An exact copy of every record below is needed, with all pictures removed.

Extracted entries below:

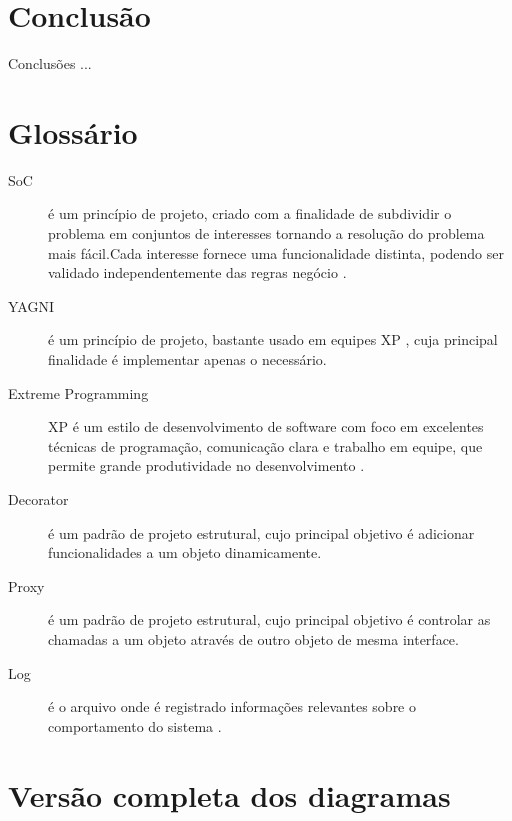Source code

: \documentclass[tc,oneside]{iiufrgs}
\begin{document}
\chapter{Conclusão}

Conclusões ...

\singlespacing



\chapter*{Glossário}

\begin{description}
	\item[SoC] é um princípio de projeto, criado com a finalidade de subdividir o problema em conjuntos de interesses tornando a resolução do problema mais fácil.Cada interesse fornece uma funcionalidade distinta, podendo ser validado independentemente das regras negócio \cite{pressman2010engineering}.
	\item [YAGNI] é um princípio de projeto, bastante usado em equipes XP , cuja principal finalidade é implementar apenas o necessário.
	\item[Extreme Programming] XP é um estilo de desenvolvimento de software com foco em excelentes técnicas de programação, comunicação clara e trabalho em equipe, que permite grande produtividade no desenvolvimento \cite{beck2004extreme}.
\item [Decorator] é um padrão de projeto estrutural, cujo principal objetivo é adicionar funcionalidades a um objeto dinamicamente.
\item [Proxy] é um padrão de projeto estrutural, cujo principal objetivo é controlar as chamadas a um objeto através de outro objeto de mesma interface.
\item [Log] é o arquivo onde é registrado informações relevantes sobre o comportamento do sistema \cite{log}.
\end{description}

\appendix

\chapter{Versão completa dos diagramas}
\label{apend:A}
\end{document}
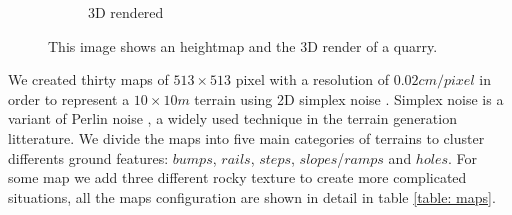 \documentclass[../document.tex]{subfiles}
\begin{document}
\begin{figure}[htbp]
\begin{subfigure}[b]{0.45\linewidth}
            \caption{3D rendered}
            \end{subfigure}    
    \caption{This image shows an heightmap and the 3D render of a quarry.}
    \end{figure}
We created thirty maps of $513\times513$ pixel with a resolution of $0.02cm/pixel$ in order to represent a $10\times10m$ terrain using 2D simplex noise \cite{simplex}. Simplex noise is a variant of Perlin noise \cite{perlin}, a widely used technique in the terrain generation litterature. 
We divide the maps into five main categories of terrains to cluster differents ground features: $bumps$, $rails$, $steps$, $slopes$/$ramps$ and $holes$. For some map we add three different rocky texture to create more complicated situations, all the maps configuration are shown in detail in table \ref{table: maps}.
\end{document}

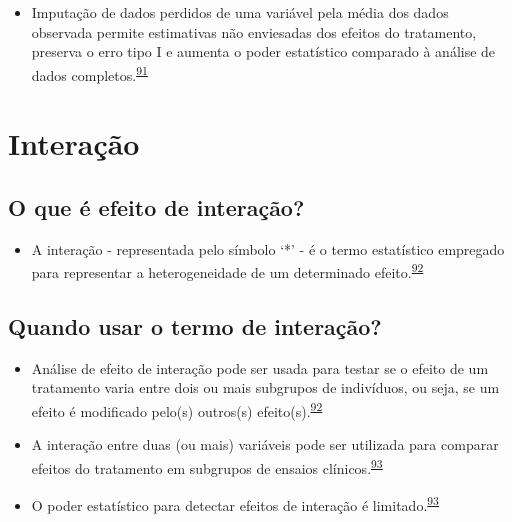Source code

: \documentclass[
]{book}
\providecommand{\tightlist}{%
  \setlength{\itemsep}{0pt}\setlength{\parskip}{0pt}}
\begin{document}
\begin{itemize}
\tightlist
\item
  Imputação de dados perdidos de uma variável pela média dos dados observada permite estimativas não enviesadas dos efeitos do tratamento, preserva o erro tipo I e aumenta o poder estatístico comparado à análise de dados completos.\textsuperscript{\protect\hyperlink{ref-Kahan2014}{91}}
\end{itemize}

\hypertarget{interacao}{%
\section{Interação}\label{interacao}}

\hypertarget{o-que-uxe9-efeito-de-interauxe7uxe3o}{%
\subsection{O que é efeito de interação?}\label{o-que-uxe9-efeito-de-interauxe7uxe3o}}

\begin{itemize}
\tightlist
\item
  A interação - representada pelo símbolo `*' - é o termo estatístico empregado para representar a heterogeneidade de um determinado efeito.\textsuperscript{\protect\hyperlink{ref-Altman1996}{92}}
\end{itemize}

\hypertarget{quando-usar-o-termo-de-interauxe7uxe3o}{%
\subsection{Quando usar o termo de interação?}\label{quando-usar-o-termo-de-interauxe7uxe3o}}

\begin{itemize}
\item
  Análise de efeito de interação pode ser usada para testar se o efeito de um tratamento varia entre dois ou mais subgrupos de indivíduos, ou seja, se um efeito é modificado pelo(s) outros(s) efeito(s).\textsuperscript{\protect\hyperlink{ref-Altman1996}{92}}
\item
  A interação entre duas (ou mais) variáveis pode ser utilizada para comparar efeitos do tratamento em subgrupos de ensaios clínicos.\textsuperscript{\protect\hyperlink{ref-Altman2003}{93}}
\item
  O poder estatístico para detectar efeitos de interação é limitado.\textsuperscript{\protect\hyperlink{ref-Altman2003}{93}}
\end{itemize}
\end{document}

End of Extracted entries.

[Result for this exercise]:
Source code

: \documentclass[tc,oneside]{iiufrgs}
\begin{document}
\chapter{Conclusão}

Conclusões ...

\singlespacing



\chapter*{Glossário}

\begin{description}
	\item[SoC] é um princípio de projeto, criado com a finalidade de subdividir o problema em conjuntos de interesses tornando a resolução do problema mais fácil.Cada interesse fornece uma funcionalidade distinta, podendo ser validado independentemente das regras negócio \cite{pressman2010engineering}.
	\item [YAGNI] é um princípio de projeto, bastante usado em equipes XP , cuja principal finalidade é implementar apenas o necessário.
	\item[Extreme Programming] XP é um estilo de desenvolvimento de software com foco em excelentes técnicas de programação, comunicação clara e trabalho em equipe, que permite grande produtividade no desenvolvimento \cite{beck2004extreme}.
\item [Decorator] é um padrão de projeto estrutural, cujo principal objetivo é adicionar funcionalidades a um objeto dinamicamente.
\item [Proxy] é um padrão de projeto estrutural, cujo principal objetivo é controlar as chamadas a um objeto através de outro objeto de mesma interface.
\item [Log] é o arquivo onde é registrado informações relevantes sobre o comportamento do sistema \cite{log}.
\end{description}

\appendix

\chapter{Versão completa dos diagramas}
\label{apend:A}
\end{document}
 \documentclass[../document.tex]{subfiles}
\begin{document}
\begin{figure}[htbp]
\begin{subfigure}[b]{0.45\linewidth}
            \caption{3D rendered}
            \end{subfigure}    
    \caption{This image shows an heightmap and the 3D render of a quarry.}
    \end{figure}
We created thirty maps of $513\times513$ pixel with a resolution of $0.02cm/pixel$ in order to represent a $10\times10m$ terrain using 2D simplex noise \cite{simplex}. Simplex noise is a variant of Perlin noise \cite{perlin}, a widely used technique in the terrain generation litterature. 
We divide the maps into five main categories of terrains to cluster differents ground features: $bumps$, $rails$, $steps$, $slopes$/$ramps$ and $holes$. For some map we add three different rocky texture to create more complicated situations, all the maps configuration are shown in detail in table \ref{table: maps}.
\end{document}

Source code

: \documentclass[
]{book}
\providecommand{\tightlist}{%
  \setlength{\itemsep}{0pt}\setlength{\parskip}{0pt}}
\begin{document}
\begin{itemize}
\tightlist
\item
  Imputação de dados perdidos de uma variável pela média dos dados observada permite estimativas não enviesadas dos efeitos do tratamento, preserva o erro tipo I e aumenta o poder estatístico comparado à análise de dados completos.\textsuperscript{\protect\hyperlink{ref-Kahan2014}{91}}
\end{itemize}

\hypertarget{interacao}{%
\section{Interação}\label{interacao}}

\hypertarget{o-que-uxe9-efeito-de-interauxe7uxe3o}{%
\subsection{O que é efeito de interação?}\label{o-que-uxe9-efeito-de-interauxe7uxe3o}}

\begin{itemize}
\tightlist
\item
  A interação - representada pelo símbolo `*' - é o termo estatístico empregado para representar a heterogeneidade de um determinado efeito.\textsuperscript{\protect\hyperlink{ref-Altman1996}{92}}
\end{itemize}

\hypertarget{quando-usar-o-termo-de-interauxe7uxe3o}{%
\subsection{Quando usar o termo de interação?}\label{quando-usar-o-termo-de-interauxe7uxe3o}}

\begin{itemize}
\item
  Análise de efeito de interação pode ser usada para testar se o efeito de um tratamento varia entre dois ou mais subgrupos de indivíduos, ou seja, se um efeito é modificado pelo(s) outros(s) efeito(s).\textsuperscript{\protect\hyperlink{ref-Altman1996}{92}}
\item
  A interação entre duas (ou mais) variáveis pode ser utilizada para comparar efeitos do tratamento em subgrupos de ensaios clínicos.\textsuperscript{\protect\hyperlink{ref-Altman2003}{93}}
\item
  O poder estatístico para detectar efeitos de interação é limitado.\textsuperscript{\protect\hyperlink{ref-Altman2003}{93}}
\end{itemize}
\end{document}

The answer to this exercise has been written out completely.